_Your assignment_: Work through the data below and copy out every line where "serverLocation" is found.

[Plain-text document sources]
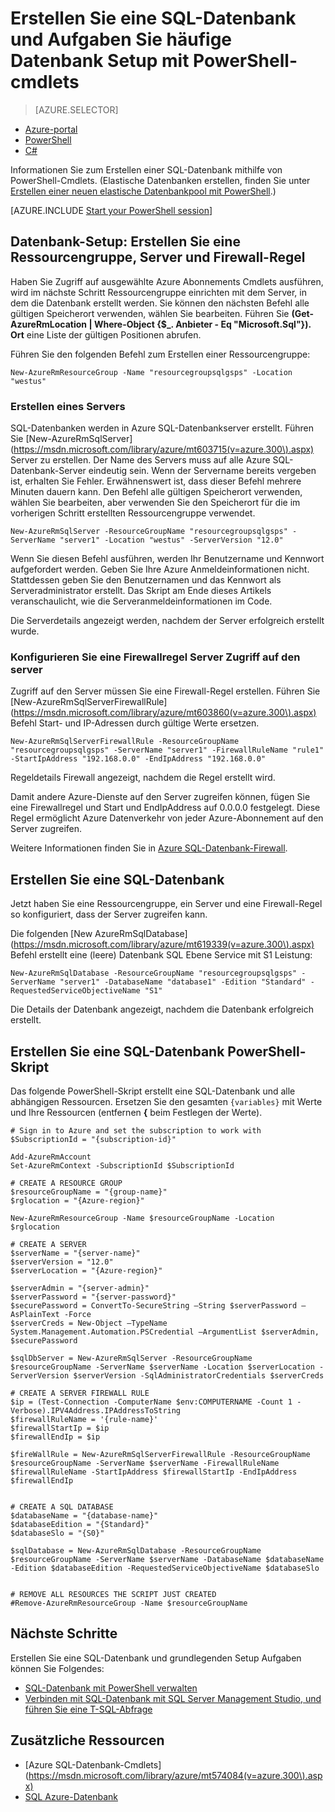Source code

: <properties
    pageTitle="Neue SQL-Datenbank-Setup mit PowerShell | Microsoft Azure"
    description="Lernen Sie eine SQL-Datenbank mit PowerShell erstellen. Setup Aufgaben können über PowerShell-Cmdlets verwaltet werden."
    keywords="Erstellen Sie neue Sql-Datenbank Datenbank-setup"
    services="sql-database"
    documentationCenter=""
    authors="stevestein"
    manager="jhubbard"
    editor="cgronlun"/>

<tags
    ms.service="sql-database"
    ms.devlang="NA"
    ms.topic="hero-article"
    ms.tgt_pltfrm="powershell"
    ms.workload="data-management"
    ms.date="08/19/2016"
    ms.author="sstein"/>

# <a name="create-a-sql-database-and-perform-common-database-setup-tasks-with-powershell-cmdlets"></a>Erstellen Sie eine SQL-Datenbank und Aufgaben Sie häufige Datenbank Setup mit PowerShell-cmdlets


> [AZURE.SELECTOR]
- [Azure-portal](sql-database-get-started.md)
- [PowerShell](sql-database-get-started-powershell.md)
- [C#](sql-database-get-started-csharp.md)



Informationen Sie zum Erstellen einer SQL-Datenbank mithilfe von PowerShell-Cmdlets. (Elastische Datenbanken erstellen, finden Sie unter [Erstellen einer neuen elastische Datenbankpool mit PowerShell](sql-database-elastic-pool-create-powershell.md).)


[AZURE.INCLUDE [Start your PowerShell session](../../includes/sql-database-powershell.md)]

## <a name="database-setup-create-a-resource-group-server-and-firewall-rule"></a>Datenbank-Setup: Erstellen Sie eine Ressourcengruppe, Server und Firewall-Regel

Haben Sie Zugriff auf ausgewählte Azure Abonnements Cmdlets ausführen, wird im nächste Schritt Ressourcengruppe einrichten mit dem Server, in dem die Datenbank erstellt werden. Sie können den nächsten Befehl alle gültigen Speicherort verwenden, wählen Sie bearbeiten. Führen Sie **(Get-AzureRmLocation | Where-Object {$_. Anbieter - Eq "Microsoft.Sql"}). Ort** eine Liste der gültigen Positionen abrufen.

Führen Sie den folgenden Befehl zum Erstellen einer Ressourcengruppe:

    New-AzureRmResourceGroup -Name "resourcegroupsqlgsps" -Location "westus"


### <a name="create-a-server"></a>Erstellen eines Servers

SQL-Datenbanken werden in Azure SQL-Datenbankserver erstellt. Führen Sie [New-AzureRmSqlServer] (https://msdn.microsoft.com/library/azure/mt603715(v=azure.300\).aspx) Server zu erstellen. Der Name des Servers muss auf alle Azure SQL-Datenbank-Server eindeutig sein. Wenn der Servername bereits vergeben ist, erhalten Sie Fehler. Erwähnenswert ist, dass dieser Befehl mehrere Minuten dauern kann. Den Befehl alle gültigen Speicherort verwenden, wählen Sie bearbeiten, aber verwenden Sie den Speicherort für die im vorherigen Schritt erstellten Ressourcengruppe verwendet.

    New-AzureRmSqlServer -ResourceGroupName "resourcegroupsqlgsps" -ServerName "server1" -Location "westus" -ServerVersion "12.0"

Wenn Sie diesen Befehl ausführen, werden Ihr Benutzername und Kennwort aufgefordert werden. Geben Sie Ihre Azure Anmeldeinformationen nicht. Stattdessen geben Sie den Benutzernamen und das Kennwort als Serveradministrator erstellt. Das Skript am Ende dieses Artikels veranschaulicht, wie die Serveranmeldeinformationen im Code.

Die Serverdetails angezeigt werden, nachdem der Server erfolgreich erstellt wurde.

### <a name="configure-a-server-firewall-rule-to-allow-access-to-the-server"></a>Konfigurieren Sie eine Firewallregel Server Zugriff auf den server

Zugriff auf den Server müssen Sie eine Firewall-Regel erstellen. Führen Sie [New-AzureRmSqlServerFirewallRule] (https://msdn.microsoft.com/library/azure/mt603860(v=azure.300\).aspx) Befehl Start- und IP-Adressen durch gültige Werte ersetzen.

    New-AzureRmSqlServerFirewallRule -ResourceGroupName "resourcegroupsqlgsps" -ServerName "server1" -FirewallRuleName "rule1" -StartIpAddress "192.168.0.0" -EndIpAddress "192.168.0.0"

Regeldetails Firewall angezeigt, nachdem die Regel erstellt wird.

Damit andere Azure-Dienste auf den Server zugreifen können, fügen Sie eine Firewallregel und Start und EndIpAddress auf 0.0.0.0 festgelegt. Diese Regel ermöglicht Azure Datenverkehr von jeder Azure-Abonnement auf den Server zugreifen.

Weitere Informationen finden Sie in [Azure SQL-Datenbank-Firewall](sql-database-firewall-configure.md).


## <a name="create-a-sql-database"></a>Erstellen Sie eine SQL-Datenbank

Jetzt haben Sie eine Ressourcengruppe, ein Server und eine Firewall-Regel so konfiguriert, dass der Server zugreifen kann.

Die folgenden [New AzureRmSqlDatabase] (https://msdn.microsoft.com/library/azure/mt619339(v=azure.300\).aspx) Befehl erstellt eine (leere) Datenbank SQL Ebene Service mit S1 Leistung:


    New-AzureRmSqlDatabase -ResourceGroupName "resourcegroupsqlgsps" -ServerName "server1" -DatabaseName "database1" -Edition "Standard" -RequestedServiceObjectiveName "S1"


Die Details der Datenbank angezeigt, nachdem die Datenbank erfolgreich erstellt.

## <a name="create-a-sql-database-powershell-script"></a>Erstellen Sie eine SQL-Datenbank PowerShell-Skript

Das folgende PowerShell-Skript erstellt eine SQL-Datenbank und alle abhängigen Ressourcen. Ersetzen Sie den gesamten `{variables}` mit Werte und Ihre Ressourcen (entfernen **{** beim Festlegen der Werte).

    # Sign in to Azure and set the subscription to work with
    $SubscriptionId = "{subscription-id}"

    Add-AzureRmAccount
    Set-AzureRmContext -SubscriptionId $SubscriptionId

    # CREATE A RESOURCE GROUP
    $resourceGroupName = "{group-name}"
    $rglocation = "{Azure-region}"
    
    New-AzureRmResourceGroup -Name $resourceGroupName -Location $rglocation
    
    # CREATE A SERVER
    $serverName = "{server-name}"
    $serverVersion = "12.0"
    $serverLocation = "{Azure-region}"
    
    $serverAdmin = "{server-admin}"
    $serverPassword = "{server-password}" 
    $securePassword = ConvertTo-SecureString –String $serverPassword –AsPlainText -Force
    $serverCreds = New-Object –TypeName System.Management.Automation.PSCredential –ArgumentList $serverAdmin, $securePassword
    
    $sqlDbServer = New-AzureRmSqlServer -ResourceGroupName $resourceGroupName -ServerName $serverName -Location $serverLocation -ServerVersion $serverVersion -SqlAdministratorCredentials $serverCreds
    
    # CREATE A SERVER FIREWALL RULE
    $ip = (Test-Connection -ComputerName $env:COMPUTERNAME -Count 1 -Verbose).IPV4Address.IPAddressToString
    $firewallRuleName = '{rule-name}'
    $firewallStartIp = $ip
    $firewallEndIp = $ip
    
    $fireWallRule = New-AzureRmSqlServerFirewallRule -ResourceGroupName $resourceGroupName -ServerName $serverName -FirewallRuleName $firewallRuleName -StartIpAddress $firewallStartIp -EndIpAddress $firewallEndIp
    
    
    # CREATE A SQL DATABASE
    $databaseName = "{database-name}"
    $databaseEdition = "{Standard}"
    $databaseSlo = "{S0}"
    
    $sqlDatabase = New-AzureRmSqlDatabase -ResourceGroupName $resourceGroupName -ServerName $serverName -DatabaseName $databaseName -Edition $databaseEdition -RequestedServiceObjectiveName $databaseSlo
    
   
    # REMOVE ALL RESOURCES THE SCRIPT JUST CREATED
    #Remove-AzureRmResourceGroup -Name $resourceGroupName






## <a name="next-steps"></a>Nächste Schritte
Erstellen Sie eine SQL-Datenbank und grundlegenden Setup Aufgaben können Sie Folgendes:

- [SQL-Datenbank mit PowerShell verwalten](sql-database-manage-powershell.md)
- [Verbinden mit SQL-Datenbank mit SQL Server Management Studio, und führen Sie eine T-SQL-Abfrage](sql-database-connect-query-ssms.md)


## <a name="additional-resources"></a>Zusätzliche Ressourcen

- [Azure SQL-Datenbank-Cmdlets] (https://msdn.microsoft.com/library/azure/mt574084(v=azure.300\).aspx)
- [SQL Azure-Datenbank](https://azure.microsoft.com/documentation/services/sql-database/)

_Response to this task_:
    $serverLocation = "{Azure-region}"
    $sqlDbServer = New-AzureRmSqlServer -ResourceGroupName $resourceGroupName -ServerName $serverName -Location $serverLocation -ServerVersion $serverVersion -SqlAdministratorCredentials $serverCreds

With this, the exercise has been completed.